*TO DO:* The entries are to be duplicated exactly, with nothing left out.

*Source texts of formatted documents:*
- - -

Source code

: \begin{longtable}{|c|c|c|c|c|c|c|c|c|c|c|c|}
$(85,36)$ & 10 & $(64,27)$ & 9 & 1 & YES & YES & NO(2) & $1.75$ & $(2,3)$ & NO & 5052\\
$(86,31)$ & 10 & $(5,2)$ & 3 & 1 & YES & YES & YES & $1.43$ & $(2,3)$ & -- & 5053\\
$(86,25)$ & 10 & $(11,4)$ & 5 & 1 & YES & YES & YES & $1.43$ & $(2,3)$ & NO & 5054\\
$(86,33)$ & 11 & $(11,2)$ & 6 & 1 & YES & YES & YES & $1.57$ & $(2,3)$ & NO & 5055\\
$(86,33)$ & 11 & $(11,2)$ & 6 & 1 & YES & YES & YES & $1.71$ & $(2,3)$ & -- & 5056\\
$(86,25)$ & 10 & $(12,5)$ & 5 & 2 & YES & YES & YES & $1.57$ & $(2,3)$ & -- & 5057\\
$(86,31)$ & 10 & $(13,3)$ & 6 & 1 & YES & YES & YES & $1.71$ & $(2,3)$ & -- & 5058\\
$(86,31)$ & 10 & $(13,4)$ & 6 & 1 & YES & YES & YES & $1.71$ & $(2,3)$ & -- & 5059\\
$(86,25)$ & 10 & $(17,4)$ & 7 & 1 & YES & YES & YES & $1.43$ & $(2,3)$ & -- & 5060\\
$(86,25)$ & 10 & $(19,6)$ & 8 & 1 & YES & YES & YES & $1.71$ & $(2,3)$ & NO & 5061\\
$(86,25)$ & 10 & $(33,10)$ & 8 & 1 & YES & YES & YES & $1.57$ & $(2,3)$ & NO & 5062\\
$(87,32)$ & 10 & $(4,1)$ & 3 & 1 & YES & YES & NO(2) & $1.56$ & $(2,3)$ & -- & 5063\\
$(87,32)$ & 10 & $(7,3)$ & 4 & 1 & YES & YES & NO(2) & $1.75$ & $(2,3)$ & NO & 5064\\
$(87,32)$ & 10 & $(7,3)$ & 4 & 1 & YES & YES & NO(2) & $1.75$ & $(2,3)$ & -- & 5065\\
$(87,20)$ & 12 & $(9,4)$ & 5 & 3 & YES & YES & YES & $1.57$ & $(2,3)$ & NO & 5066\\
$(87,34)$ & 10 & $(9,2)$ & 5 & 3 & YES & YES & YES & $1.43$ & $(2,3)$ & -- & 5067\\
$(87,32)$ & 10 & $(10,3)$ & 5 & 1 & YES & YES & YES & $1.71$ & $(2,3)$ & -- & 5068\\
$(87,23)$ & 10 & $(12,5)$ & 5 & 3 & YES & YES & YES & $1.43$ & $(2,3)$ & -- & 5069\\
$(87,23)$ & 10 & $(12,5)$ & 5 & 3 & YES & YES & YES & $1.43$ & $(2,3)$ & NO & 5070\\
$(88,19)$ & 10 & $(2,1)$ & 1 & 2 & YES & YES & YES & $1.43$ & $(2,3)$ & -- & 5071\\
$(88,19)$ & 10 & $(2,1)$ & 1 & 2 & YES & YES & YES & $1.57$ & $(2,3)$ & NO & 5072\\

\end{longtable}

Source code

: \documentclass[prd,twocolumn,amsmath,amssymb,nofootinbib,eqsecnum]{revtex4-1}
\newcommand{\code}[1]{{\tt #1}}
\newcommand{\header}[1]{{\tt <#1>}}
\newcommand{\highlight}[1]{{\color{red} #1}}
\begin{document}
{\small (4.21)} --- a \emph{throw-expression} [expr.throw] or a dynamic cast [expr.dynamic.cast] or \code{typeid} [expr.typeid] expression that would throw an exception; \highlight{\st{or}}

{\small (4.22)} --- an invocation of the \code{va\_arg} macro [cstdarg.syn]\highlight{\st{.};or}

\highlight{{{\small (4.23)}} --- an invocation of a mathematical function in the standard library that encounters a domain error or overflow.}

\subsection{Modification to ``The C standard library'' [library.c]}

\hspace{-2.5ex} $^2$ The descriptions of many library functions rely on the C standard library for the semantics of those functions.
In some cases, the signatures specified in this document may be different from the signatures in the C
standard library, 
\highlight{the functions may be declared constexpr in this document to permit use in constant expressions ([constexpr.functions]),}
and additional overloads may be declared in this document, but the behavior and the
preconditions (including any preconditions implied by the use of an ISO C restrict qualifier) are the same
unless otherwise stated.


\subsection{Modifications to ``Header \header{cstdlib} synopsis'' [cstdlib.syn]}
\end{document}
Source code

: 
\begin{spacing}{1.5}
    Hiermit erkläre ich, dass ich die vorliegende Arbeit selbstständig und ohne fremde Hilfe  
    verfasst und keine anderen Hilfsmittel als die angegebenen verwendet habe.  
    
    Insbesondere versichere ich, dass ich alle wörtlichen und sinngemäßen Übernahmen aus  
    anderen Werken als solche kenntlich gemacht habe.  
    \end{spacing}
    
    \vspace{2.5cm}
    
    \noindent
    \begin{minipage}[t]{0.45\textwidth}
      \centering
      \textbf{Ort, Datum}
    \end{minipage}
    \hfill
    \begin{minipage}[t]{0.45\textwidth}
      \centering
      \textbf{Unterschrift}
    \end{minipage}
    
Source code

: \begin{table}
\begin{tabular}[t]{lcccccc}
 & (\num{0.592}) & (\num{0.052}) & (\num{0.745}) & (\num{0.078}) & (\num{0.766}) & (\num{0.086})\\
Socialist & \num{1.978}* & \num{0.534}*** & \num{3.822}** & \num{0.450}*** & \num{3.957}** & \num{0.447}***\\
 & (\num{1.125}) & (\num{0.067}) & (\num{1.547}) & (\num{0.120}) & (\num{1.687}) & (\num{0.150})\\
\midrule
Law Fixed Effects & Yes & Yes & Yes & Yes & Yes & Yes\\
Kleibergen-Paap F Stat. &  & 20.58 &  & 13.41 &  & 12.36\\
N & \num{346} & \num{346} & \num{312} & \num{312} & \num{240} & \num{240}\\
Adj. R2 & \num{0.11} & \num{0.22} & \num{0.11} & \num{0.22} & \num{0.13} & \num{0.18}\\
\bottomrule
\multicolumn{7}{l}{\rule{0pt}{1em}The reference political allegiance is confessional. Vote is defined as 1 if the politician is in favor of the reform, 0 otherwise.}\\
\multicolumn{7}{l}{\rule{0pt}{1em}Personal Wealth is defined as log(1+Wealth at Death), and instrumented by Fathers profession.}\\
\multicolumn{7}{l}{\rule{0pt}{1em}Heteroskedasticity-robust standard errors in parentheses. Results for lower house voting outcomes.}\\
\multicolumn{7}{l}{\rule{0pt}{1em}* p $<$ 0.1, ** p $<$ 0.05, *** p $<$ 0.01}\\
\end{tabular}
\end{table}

- - -

*SOLUTION FOR THIS EXERCISE:*
Source code

: \begin{longtable}{|c|c|c|c|c|c|c|c|c|c|c|c|}
$(85,36)$ & 10 & $(64,27)$ & 9 & 1 & YES & YES & NO(2) & $1.75$ & $(2,3)$ & NO & 5052\\
$(86,31)$ & 10 & $(5,2)$ & 3 & 1 & YES & YES & YES & $1.43$ & $(2,3)$ & -- & 5053\\
$(86,25)$ & 10 & $(11,4)$ & 5 & 1 & YES & YES & YES & $1.43$ & $(2,3)$ & NO & 5054\\
$(86,33)$ & 11 & $(11,2)$ & 6 & 1 & YES & YES & YES & $1.57$ & $(2,3)$ & NO & 5055\\
$(86,33)$ & 11 & $(11,2)$ & 6 & 1 & YES & YES & YES & $1.71$ & $(2,3)$ & -- & 5056\\
$(86,25)$ & 10 & $(12,5)$ & 5 & 2 & YES & YES & YES & $1.57$ & $(2,3)$ & -- & 5057\\
$(86,31)$ & 10 & $(13,3)$ & 6 & 1 & YES & YES & YES & $1.71$ & $(2,3)$ & -- & 5058\\
$(86,31)$ & 10 & $(13,4)$ & 6 & 1 & YES & YES & YES & $1.71$ & $(2,3)$ & -- & 5059\\
$(86,25)$ & 10 & $(17,4)$ & 7 & 1 & YES & YES & YES & $1.43$ & $(2,3)$ & -- & 5060\\
$(86,25)$ & 10 & $(19,6)$ & 8 & 1 & YES & YES & YES & $1.71$ & $(2,3)$ & NO & 5061\\
$(86,25)$ & 10 & $(33,10)$ & 8 & 1 & YES & YES & YES & $1.57$ & $(2,3)$ & NO & 5062\\
$(87,32)$ & 10 & $(4,1)$ & 3 & 1 & YES & YES & NO(2) & $1.56$ & $(2,3)$ & -- & 5063\\
$(87,32)$ & 10 & $(7,3)$ & 4 & 1 & YES & YES & NO(2) & $1.75$ & $(2,3)$ & NO & 5064\\
$(87,32)$ & 10 & $(7,3)$ & 4 & 1 & YES & YES & NO(2) & $1.75$ & $(2,3)$ & -- & 5065\\
$(87,20)$ & 12 & $(9,4)$ & 5 & 3 & YES & YES & YES & $1.57$ & $(2,3)$ & NO & 5066\\
$(87,34)$ & 10 & $(9,2)$ & 5 & 3 & YES & YES & YES & $1.43$ & $(2,3)$ & -- & 5067\\
$(87,32)$ & 10 & $(10,3)$ & 5 & 1 & YES & YES & YES & $1.71$ & $(2,3)$ & -- & 5068\\
$(87,23)$ & 10 & $(12,5)$ & 5 & 3 & YES & YES & YES & $1.43$ & $(2,3)$ & -- & 5069\\
$(87,23)$ & 10 & $(12,5)$ & 5 & 3 & YES & YES & YES & $1.43$ & $(2,3)$ & NO & 5070\\
$(88,19)$ & 10 & $(2,1)$ & 1 & 2 & YES & YES & YES & $1.43$ & $(2,3)$ & -- & 5071\\
$(88,19)$ & 10 & $(2,1)$ & 1 & 2 & YES & YES & YES & $1.57$ & $(2,3)$ & NO & 5072\\

\end{longtable}

Source code

: \documentclass[prd,twocolumn,amsmath,amssymb,nofootinbib,eqsecnum]{revtex4-1}
\newcommand{\code}[1]{{\tt #1}}
\newcommand{\header}[1]{{\tt <#1>}}
\newcommand{\highlight}[1]{{\color{red} #1}}
\begin{document}
{\small (4.21)} --- a \emph{throw-expression} [expr.throw] or a dynamic cast [expr.dynamic.cast] or \code{typeid} [expr.typeid] expression that would throw an exception; \highlight{\st{or}}

{\small (4.22)} --- an invocation of the \code{va\_arg} macro [cstdarg.syn]\highlight{\st{.};or}

\highlight{{{\small (4.23)}} --- an invocation of a mathematical function in the standard library that encounters a domain error or overflow.}

\subsection{Modification to ``The C standard library'' [library.c]}

\hspace{-2.5ex} $^2$ The descriptions of many library functions rely on the C standard library for the semantics of those functions.
In some cases, the signatures specified in this document may be different from the signatures in the C
standard library, 
\highlight{the functions may be declared constexpr in this document to permit use in constant expressions ([constexpr.functions]),}
and additional overloads may be declared in this document, but the behavior and the
preconditions (including any preconditions implied by the use of an ISO C restrict qualifier) are the same
unless otherwise stated.


\subsection{Modifications to ``Header \header{cstdlib} synopsis'' [cstdlib.syn]}
\end{document}
Source code

: 
\begin{spacing}{1.5}
    Hiermit erkläre ich, dass ich die vorliegende Arbeit selbstständig und ohne fremde Hilfe  
    verfasst und keine anderen Hilfsmittel als die angegebenen verwendet habe.  
    
    Insbesondere versichere ich, dass ich alle wörtlichen und sinngemäßen Übernahmen aus  
    anderen Werken als solche kenntlich gemacht habe.  
    \end{spacing}
    
    \vspace{2.5cm}
    
    \noindent
    \begin{minipage}[t]{0.45\textwidth}
      \centering
      \textbf{Ort, Datum}
    \end{minipage}
    \hfill
    \begin{minipage}[t]{0.45\textwidth}
      \centering
      \textbf{Unterschrift}
    \end{minipage}
    
Source code

: \begin{table}
\begin{tabular}[t]{lcccccc}
 & (\num{0.592}) & (\num{0.052}) & (\num{0.745}) & (\num{0.078}) & (\num{0.766}) & (\num{0.086})\\
Socialist & \num{1.978}* & \num{0.534}*** & \num{3.822}** & \num{0.450}*** & \num{3.957}** & \num{0.447}***\\
 & (\num{1.125}) & (\num{0.067}) & (\num{1.547}) & (\num{0.120}) & (\num{1.687}) & (\num{0.150})\\
\midrule
Law Fixed Effects & Yes & Yes & Yes & Yes & Yes & Yes\\
Kleibergen-Paap F Stat. &  & 20.58 &  & 13.41 &  & 12.36\\
N & \num{346} & \num{346} & \num{312} & \num{312} & \num{240} & \num{240}\\
Adj. R2 & \num{0.11} & \num{0.22} & \num{0.11} & \num{0.22} & \num{0.13} & \num{0.18}\\
\bottomrule
\multicolumn{7}{l}{\rule{0pt}{1em}The reference political allegiance is confessional. Vote is defined as 1 if the politician is in favor of the reform, 0 otherwise.}\\
\multicolumn{7}{l}{\rule{0pt}{1em}Personal Wealth is defined as log(1+Wealth at Death), and instrumented by Fathers profession.}\\
\multicolumn{7}{l}{\rule{0pt}{1em}Heteroskedasticity-robust standard errors in parentheses. Results for lower house voting outcomes.}\\
\multicolumn{7}{l}{\rule{0pt}{1em}* p $<$ 0.1, ** p $<$ 0.05, *** p $<$ 0.01}\\
\end{tabular}
\end{table}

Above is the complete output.